::: Given records :::

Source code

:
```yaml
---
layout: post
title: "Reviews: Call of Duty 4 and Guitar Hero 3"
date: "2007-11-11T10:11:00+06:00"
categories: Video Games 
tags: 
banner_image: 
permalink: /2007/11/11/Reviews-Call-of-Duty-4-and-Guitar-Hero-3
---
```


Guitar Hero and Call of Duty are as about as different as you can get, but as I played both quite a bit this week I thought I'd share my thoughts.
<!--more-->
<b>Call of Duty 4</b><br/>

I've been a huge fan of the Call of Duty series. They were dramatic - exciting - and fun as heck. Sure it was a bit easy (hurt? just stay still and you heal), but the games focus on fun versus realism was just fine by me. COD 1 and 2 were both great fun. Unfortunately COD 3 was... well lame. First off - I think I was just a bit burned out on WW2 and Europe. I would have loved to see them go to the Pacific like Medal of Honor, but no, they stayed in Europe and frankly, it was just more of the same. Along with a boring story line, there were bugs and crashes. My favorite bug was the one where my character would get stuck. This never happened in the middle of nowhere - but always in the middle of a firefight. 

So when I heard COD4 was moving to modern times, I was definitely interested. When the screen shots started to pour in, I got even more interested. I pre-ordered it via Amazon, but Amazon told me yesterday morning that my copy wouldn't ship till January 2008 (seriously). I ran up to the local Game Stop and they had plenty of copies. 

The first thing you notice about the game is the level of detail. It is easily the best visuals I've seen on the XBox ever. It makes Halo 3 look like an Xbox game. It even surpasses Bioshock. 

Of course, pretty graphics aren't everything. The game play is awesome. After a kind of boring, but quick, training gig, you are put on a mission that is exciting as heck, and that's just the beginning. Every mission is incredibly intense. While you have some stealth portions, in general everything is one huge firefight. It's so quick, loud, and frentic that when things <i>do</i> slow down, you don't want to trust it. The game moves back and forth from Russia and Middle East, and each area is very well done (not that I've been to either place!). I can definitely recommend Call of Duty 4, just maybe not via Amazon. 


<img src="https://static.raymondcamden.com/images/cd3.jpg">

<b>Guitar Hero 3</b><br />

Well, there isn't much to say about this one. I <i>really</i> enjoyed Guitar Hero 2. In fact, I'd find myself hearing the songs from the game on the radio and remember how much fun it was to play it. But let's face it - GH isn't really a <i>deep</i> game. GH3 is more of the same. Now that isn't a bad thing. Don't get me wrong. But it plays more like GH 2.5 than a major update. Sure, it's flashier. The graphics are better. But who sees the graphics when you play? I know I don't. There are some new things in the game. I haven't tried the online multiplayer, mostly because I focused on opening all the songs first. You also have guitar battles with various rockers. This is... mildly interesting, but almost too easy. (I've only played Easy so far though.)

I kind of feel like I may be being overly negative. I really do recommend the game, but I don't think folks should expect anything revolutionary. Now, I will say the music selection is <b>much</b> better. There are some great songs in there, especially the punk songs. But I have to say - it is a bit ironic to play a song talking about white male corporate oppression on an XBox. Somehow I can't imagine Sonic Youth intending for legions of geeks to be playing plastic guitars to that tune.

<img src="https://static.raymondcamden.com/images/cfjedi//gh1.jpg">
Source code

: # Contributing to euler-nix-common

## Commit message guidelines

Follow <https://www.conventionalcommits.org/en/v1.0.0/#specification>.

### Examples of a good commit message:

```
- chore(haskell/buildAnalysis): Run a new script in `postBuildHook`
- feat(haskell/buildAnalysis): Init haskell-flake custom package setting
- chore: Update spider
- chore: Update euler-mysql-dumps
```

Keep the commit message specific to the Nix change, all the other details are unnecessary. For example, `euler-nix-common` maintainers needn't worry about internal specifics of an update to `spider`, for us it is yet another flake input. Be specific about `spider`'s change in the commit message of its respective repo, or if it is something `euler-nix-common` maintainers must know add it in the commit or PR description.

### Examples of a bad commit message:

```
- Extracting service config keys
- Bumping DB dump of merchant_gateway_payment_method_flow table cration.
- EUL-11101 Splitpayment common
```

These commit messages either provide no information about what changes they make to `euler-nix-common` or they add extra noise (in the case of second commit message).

:::

* Your assignment: Across the records above, tally the lines that contain "images" and return the number alone.

* Finished task: 2